Meet the Robinson's review by The Grim Ringler

Meet the Robinson’s

This is going to be a pretty strange review in that, by the numbers it isn’t a really great movie at all. It’s just above average actually, but when you turn to the fun factor, well, that it has in spades. Let’s examine this.

 

An eccentric young boy who has lived his whole life in an orphanage dreams of reuniting with his mother and being part of a family – something he’s never known. Each family that comes in to the orphanage though seems to see not the boy’s intelligence and passion but his quirks. He is just too odd for them, in the end. The boy, fed up with hoping for finding a family to love and adopt him, decides that he’ll instead focus his attention on finding his mother and persuading her to take him back after leaving him on the orphanage’s doorstep. Thus, the boy begins work on a device that will spur the memory and allow the person wearing the invention to re-live moments in their life. Feeling he’s finally gotten his memory device right, the boy enters it into the school’s science fair but there are other eyes on his device that he wouldn’t imagine. The boy, or rather his device, is the target of a strange man in a bowler hat wants to steal the invention and does exactly that with a little cunning and trickery. Just as a villain was watching though, so too was another boy, this one chasing the man in the hat, and this one knowing far more then he lets on. It turns out the man in the hat and the boy chasing him both come from the future, and both are desperate to change the future for the young inventor, someone who, it would seem, has an important role to play in what shall come…if that is, his future doesn’t change first. While trying to figure out what exactly is going on, and why he’s such an important person, the boy meets a family, the Robinson’s, who are everything he could ask for, and feel that maybe here, in the future, he has found what he’s been looking for all along – a family of his own.

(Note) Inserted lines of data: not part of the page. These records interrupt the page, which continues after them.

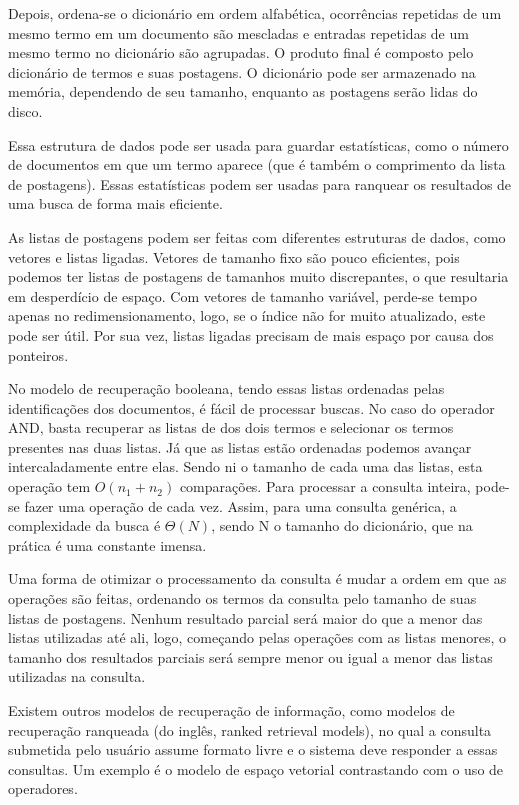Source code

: Depois, ordena-se o dicionário em ordem alfabética, ocorrências repetidas de um mesmo termo em um documento são mescladas e entradas repetidas de um mesmo termo no dicionário são agrupadas. O produto final é composto pelo dicionário de termos e suas postagens. O dicionário pode ser armazenado na memória, dependendo de seu tamanho, enquanto as postagens serão lidas do disco.

Essa estrutura de dados pode ser usada para guardar estatísticas, como o número de documentos em que um termo aparece (que é também o comprimento da lista de postagens). Essas estatísticas podem ser usadas para ranquear os resultados de uma busca de forma mais eficiente.

As listas de postagens podem ser feitas com diferentes estruturas de dados, como vetores e listas ligadas. Vetores de tamanho fixo são pouco eficientes, pois podemos ter listas de postagens de tamanhos muito discrepantes, o que resultaria em desperdício de espaço. Com vetores de tamanho variável, perde-se tempo apenas no redimensionamento, logo, se o índice não for muito atualizado, este pode ser útil. Por sua vez, listas ligadas precisam de mais espaço por causa dos ponteiros.

No modelo de recuperação booleana, tendo essas listas ordenadas pelas identificações dos documentos, é fácil de processar buscas. No caso do operador AND, basta recuperar as listas de dos dois termos e selecionar os termos presentes nas duas listas. Já que as listas estão ordenadas podemos avançar intercaladamente entre elas. Sendo ni o tamanho de cada uma das listas, esta operação tem $O(n_{1}+n_{2})$ comparações. Para processar a consulta inteira, pode-se fazer uma operação de cada vez. Assim, para uma consulta genérica, a complexidade da busca é $\Theta(N)$, sendo N o tamanho do dicionário, que na prática é uma constante imensa.

Uma forma de otimizar o processamento da consulta é mudar a ordem em que as operações são feitas, ordenando os termos da consulta pelo tamanho de suas listas de postagens. Nenhum resultado parcial será maior do que a menor das listas utilizadas até ali, logo, começando pelas operações com as listas menores, o tamanho dos resultados parciais será sempre menor ou igual a menor das listas utilizadas na consulta.

Existem outros modelos de recuperação de informação, como modelos de recuperação ranqueada (do inglês, ranked retrieval models), no qual a consulta submetida pelo usuário assume formato livre e o sistema deve responder a essas consultas. Um exemplo é o modelo de espaço vetorial contrastando com o uso de operadores.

A beautifully animated film, this is one of Disney’s new 3-D films that use new technology and really bring you into the film. The 3-D is really stunning and, while it’s not revolutionary in what it does in the film – it’s the same whoa, it’s in my face gags – it is very striking in what it brings out in the animation. The characters are not terribly interesting until you get into the future, and there the film shines. It seems that each member of the Robinson’s, and indeed, in the entire future, are quirky and bring more life and fun to than the film had before. It’s here that the filmmakers really play with the story, and with how things come together. The villain, who you thought was so diabolical character, turns out to be quite the bumbler when you learn that it’s his hat that really wears the pants in the scheme. As much fun as the film becomes though, there are just too many problems with the story and plot. The story is nothing new, the revelations are things you can guess at pretty easily, and the end, as satisfying as it is, still had a barb that bothered me. All in all, it’s a great tech film, and one with some fantastic moments but isn’t a film that really holds together.

Despite its flaws, I truly do like this film. The digital animation is gorgeous and when things get into the future, the film really picks up and becomes just weird enough to hold your attention. Families will like it, kids will love it, but animation fans have seen this movie before, under a dozen names, and this one doesn’t do much to remove itself from the pack. Worth a rent, but that’s about it.